Benjamin Thigpen divide by zero

[Sub Rosa; 2011]

Styles: electroacoustic, noise, glitch
Others: Iannis Xenakis, Zbigniew Karkowski

Many technophilic views on society depart from the premise of machines becoming the pinnacle of techné, objects that achieve performance perfection through an automatized set of rules, positioning themselves as always functional, flawless, reliable entities. Certainly, electronic music since its academic origins and Futurist roots — considered not only as an aesthetic, but also as an ideological movement — perfectly reflected this vision, having as theoretical and technical groundwork the illusion of complete control over the devices that gave birth to sound and a millimetric precision on the variables configuring the sonic design. Of course, the counterpart to that position is the neo-luddite approach, where machines are considered defective, dehumanizing instruments prone to failure that could induce catastrophic events — represented musically, for instance, through glitch: the evidence of digital malfunction, the hidden layer of numeric downfall, the aesthetics of failure.

Lying somewhere in between these two opposite positions is the small set of works by electroacoustic composer Benjamin Thigpen, compiled under a title that directly refers to the mathematical impossibility that could make a machine self-collapse: dividing by zero, a concept that is founded as an undefined anomaly within algebraic systems, and that is now part of pop culture (from internet memes to frightening real-life accidents).

The idea of machines failing and turning against themselves is a recurrent theme in technophobia, and in this case, it is prompted by a simple deductive operation. The sound material in “malfunction30931” comes precisely from a computer malfunction, corrosive friction slowly damaging the inner mechanisms that enable the computational processes, a portrait not only of inner digital break but also of external analog failure: the sound of melting silicon and burning chrome, as depicted by the technological debris in the cover art. In addition to the possibility of self-implosiveness in an otherwise well-defined order, divide by zero also refers conceptually to what is out-of-reach for machine logic or human understanding, the incogitability of that enigmatic and undetermined zone lying beyond (a) language. This fear of the unknown relates not to some mystic or paranormal dimension, but to the dread of reaching the boundaries of what is actually knowable — the awareness of humankind’s own rational limitations. But dividing by zero does not always lead to a null region. In complex planes under certain conditions, this operation culminates in an infinity value. “0.95652173913,” a rational number that can also be expressed as 22 divided by 23, a simple operation — an inexact division — leading to an endless, unmentionable figure that starts almost unnoticeable and then goes alternately from predictable sequences to vague rhythmic patterns to disrupting randomness: those are the possibilities of uncertainty in computing — divergence as the inceptive matter for incessant continuity, a divine property arising out of the boundlessness.
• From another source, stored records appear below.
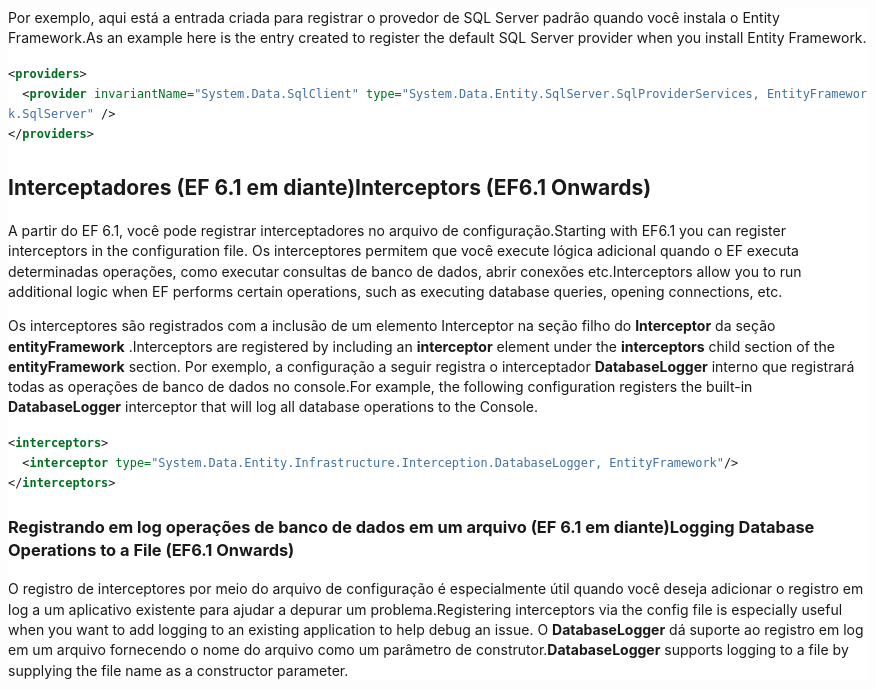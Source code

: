 <span data-ttu-id="d1744-140">Por exemplo, aqui está a entrada criada para registrar o provedor de SQL Server padrão quando você instala o Entity Framework.</span><span class="sxs-lookup"><span data-stu-id="d1744-140">As an example here is the entry created to register the default SQL Server provider when you install Entity Framework.</span></span>  

``` xml  
<providers>
  <provider invariantName="System.Data.SqlClient" type="System.Data.Entity.SqlServer.SqlProviderServices, EntityFramework.SqlServer" />
</providers>
```  

## <a name="interceptors-ef61-onwards"></a><span data-ttu-id="d1744-141">Interceptadores (EF 6.1 em diante)</span><span class="sxs-lookup"><span data-stu-id="d1744-141">Interceptors (EF6.1 Onwards)</span></span>  

<span data-ttu-id="d1744-142">A partir do EF 6.1, você pode registrar interceptadores no arquivo de configuração.</span><span class="sxs-lookup"><span data-stu-id="d1744-142">Starting with EF6.1 you can register interceptors in the configuration file.</span></span> <span data-ttu-id="d1744-143">Os interceptores permitem que você execute lógica adicional quando o EF executa determinadas operações, como executar consultas de banco de dados, abrir conexões etc.</span><span class="sxs-lookup"><span data-stu-id="d1744-143">Interceptors allow you to run additional logic when EF performs certain operations, such as executing database queries, opening connections, etc.</span></span>  

<span data-ttu-id="d1744-144">Os interceptores são registrados com a inclusão de um elemento Interceptor na seção filho do **Interceptor** da seção **entityFramework** .</span><span class="sxs-lookup"><span data-stu-id="d1744-144">Interceptors are registered by including an **interceptor** element under the **interceptors** child section of the **entityFramework** section.</span></span> <span data-ttu-id="d1744-145">Por exemplo, a configuração a seguir registra o interceptador **DatabaseLogger** interno que registrará todas as operações de banco de dados no console.</span><span class="sxs-lookup"><span data-stu-id="d1744-145">For example, the following configuration registers the built-in **DatabaseLogger** interceptor that will log all database operations to the Console.</span></span>  

``` xml  
<interceptors>
  <interceptor type="System.Data.Entity.Infrastructure.Interception.DatabaseLogger, EntityFramework"/>
</interceptors>
```  

### <a name="logging-database-operations-to-a-file-ef61-onwards"></a><span data-ttu-id="d1744-146">Registrando em log operações de banco de dados em um arquivo (EF 6.1 em diante)</span><span class="sxs-lookup"><span data-stu-id="d1744-146">Logging Database Operations to a File (EF6.1 Onwards)</span></span>  

<span data-ttu-id="d1744-147">O registro de interceptores por meio do arquivo de configuração é especialmente útil quando você deseja adicionar o registro em log a um aplicativo existente para ajudar a depurar um problema.</span><span class="sxs-lookup"><span data-stu-id="d1744-147">Registering interceptors via the config file is especially useful when you want to add logging to an existing application to help debug an issue.</span></span> <span data-ttu-id="d1744-148">O **DatabaseLogger** dá suporte ao registro em log em um arquivo fornecendo o nome do arquivo como um parâmetro de construtor.</span><span class="sxs-lookup"><span data-stu-id="d1744-148">**DatabaseLogger** supports logging to a file by supplying the file name as a constructor parameter.</span></span>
The sound material for “incandescence” is almost entirely taken from Iannis Xenakis’ colossal primitivist multimedia masterpiece Persepolis, a complex work that nonetheless has been suitable for re-working and re-mixing by several artists. Here, Xenakis’ rising waves of overwhelming chaos picturing the archaic imagery of the pre-classical world are violently fragmented, distorted, filtered, and convoluted by Thigpen until they become completely unrecognizable. In contrast, the flickering moans of “brief candle” or the brevity of “espoir,” with chain reaction-triggered bursts accumulating on top of each other and some masked chants — apparently tonal — emerging from within the noise, reveal an organized nature inside the unlubricated binary gear. What all these pieces have in common is the idea of a single, isolated sound particle becoming irrelevant; what matters is the mass interaction of all temporal atoms, hatching textures that are omnipresent throughout the album and do not require expansive elaboration.

Through 60 minutes of sonic wreckage, Thigpen proposes that machines are both the problem and the solution, destructive forces but also source of creative energy. divide by zero is not the first work concerned about breakdown in the post-digital age, and it won’t be the last. Far from being cutting-edge in its techniques and results, it belongs instead to a well-established discourse in both popular and academic music that seems to be merging into a common concern: machine failure as a concealed catastrophe but also as potential for creation — nullity and infinity enclosed within the same confines.